Watching Oscars will be very personal this year, because I’m in ‘Spotlight’

UNITED STATES
Washington Post

By Martin Baron

February 24

Most years I try to stay attentive, or at least awake, through the Academy Awards. Most years I fail.

On Sunday, however, fatigue has an overwhelming counterweight — obvious self-interest. Plus, I will be sitting inside the Dolby Theatre.

“Spotlight” brought to the big screen the first six months of a Boston Globe investigation that in 2002 revealed a decades-long cover-up of serial sexual abuse by priests within the Boston Archdiocese.

Liev Schreiber portrays me as the newly arrived top editor who launched that investigation, and his depiction has me as a stoic, humorless, somewhat dour character that many professional colleagues instantly recognize (“He nailed you”) and that my closest friends find not entirely familiar.

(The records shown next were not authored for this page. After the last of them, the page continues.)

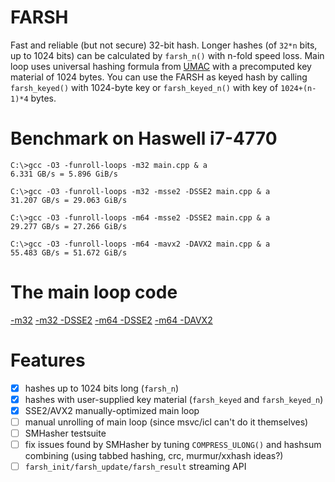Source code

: # FARSH
Fast and reliable (but not secure) 32-bit hash. Longer hashes (of `32*n` bits, up to 1024 bits) can be calculated by `farsh_n()` with n-fold speed loss. Main loop uses universal hashing formula from [UMAC](http://en.wikipedia.org/wiki/UMAC) with a precomputed key material of 1024 bytes. You can use the FARSH as keyed hash by calling `farsh_keyed()` with 1024-byte key or `farsh_keyed_n()` with key of `1024+(n-1)*4` bytes.

# Benchmark on Haswell i7-4770
```
C:\>gcc -O3 -funroll-loops -m32 main.cpp & a
6.331 GB/s = 5.896 GiB/s

C:\>gcc -O3 -funroll-loops -m32 -msse2 -DSSE2 main.cpp & a
31.207 GB/s = 29.063 GiB/s

C:\>gcc -O3 -funroll-loops -m64 -msse2 -DSSE2 main.cpp & a
29.277 GB/s = 27.266 GiB/s

C:\>gcc -O3 -funroll-loops -m64 -mavx2 -DAVX2 main.cpp & a
55.483 GB/s = 51.672 GiB/s
```

# The main loop code
[-m32](gcc32.lst#L286)
[-m32 -DSSE2](gcc32sse2.lst#L326)
[-m64 -DSSE2](gcc64sse2.lst#L257)
[-m64 -DAVX2](gcc64avx2.lst#L259)


# Features
- [x] hashes up to 1024 bits long (`farsh_n`)
- [x] hashes with user-supplied key material (`farsh_keyed` and `farsh_keyed_n`)
- [x] SSE2/AVX2 manually-optimized main loop
- [ ] manual unrolling of main loop (since msvc/icl can't do it themselves)
- [ ] SMHasher testsuite
- [ ] fix issues found by SMHasher by tuning `COMPRESS_ULONG()` and hashsum combining (using tabbed hashing, crc, murmur/xxhash ideas?)
- [ ] `farsh_init/farsh_update/farsh_result` streaming API

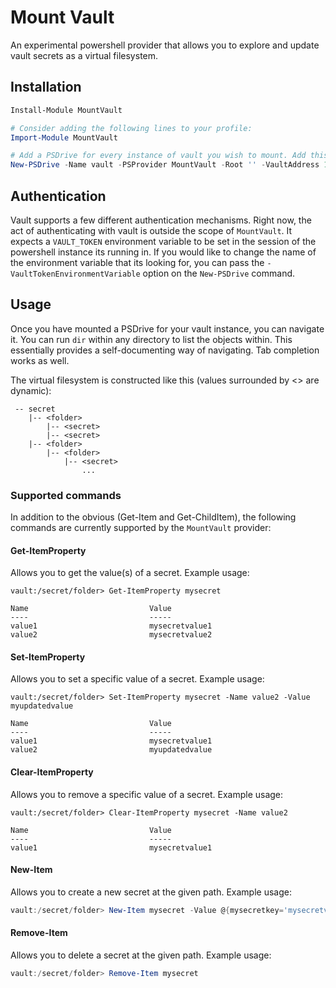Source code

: # Mount Vault

An experimental powershell provider that allows you to explore and update vault secrets as a virtual filesystem.

## Installation

```powershell
Install-Module MountVault

# Consider adding the following lines to your profile:
Import-Module MountVault

# Add a PSDrive for every instance of vault you wish to mount. Add this to your profile so that it will always be present
New-PSDrive -Name vault -PSProvider MountVault -Root '' -VaultAddress 127.0.0.1:8500
```

## Authentication

Vault supports a few different authentication mechanisms. Right now, the act of authenticating with vault
is outside the scope of `MountVault`. It expects a `VAULT_TOKEN` environment variable to be set in the session of the powershell instance
its running in. If you would like to change the name of the environment variable that its looking for, you can pass the `-VaultTokenEnvironmentVariable` option on the `New-PSDrive` command.

## Usage

Once you have mounted a PSDrive for your vault instance, you can navigate it.
You can run `dir` within any directory to list the objects within. This essentially provides a self-documenting
way of navigating. Tab completion works as well.

The virtual filesystem is constructed like this (values surrounded by <> are dynamic):

```
 -- secret
    |-- <folder>
        |-- <secret>
        |-- <secret>
    |-- <folder>
        |-- <folder>
            |-- <secret>
                ...
```

### Supported commands

In addition to the obvious (Get-Item and Get-ChildItem), the following commands are currently supported by the `MountVault` provider:

#### Get-ItemProperty

Allows you to get the value(s) of a secret. Example usage:

```
vault:/secret/folder> Get-ItemProperty mysecret

Name                           Value
----                           -----
value1                         mysecretvalue1
value2                         mysecretvalue2
```

#### Set-ItemProperty

Allows you to set a specific value of a secret. Example usage:

```
vault:/secret/folder> Set-ItemProperty mysecret -Name value2 -Value myupdatedvalue

Name                           Value
----                           -----
value1                         mysecretvalue1
value2                         myupdatedvalue
```

#### Clear-ItemProperty

Allows you to remove a specific value of a secret. Example usage:

```
vault:/secret/folder> Clear-ItemProperty mysecret -Name value2

Name                           Value
----                           -----
value1                         mysecretvalue1
```

#### New-Item

Allows you to create a new secret at the given path. Example usage:

```powershell
vault:/secret/folder> New-Item mysecret -Value @{mysecretkey='mysecretvalue'}
```
#### Remove-Item

Allows you to delete a secret at the given path. Example usage:

```powershell
vault:/secret/folder> Remove-Item mysecret
```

The scandal disclosed by the Globe’s Spotlight investigative team ultimately took on worldwide dimensions. Fourteen years later, the Catholic Church continues to answer for how it concealed grave wrongdoing on a massive scale and for the adequacy of its reforms, as it should.

The movie has been nominated for six Oscars, including best picture. And, journalistic objectivity be damned, I’m hoping it wins the entire lot. I feel indebted to everyone who made a film that captures, with uncanny authenticity, how journalism is practiced and, with understated force, why it’s needed.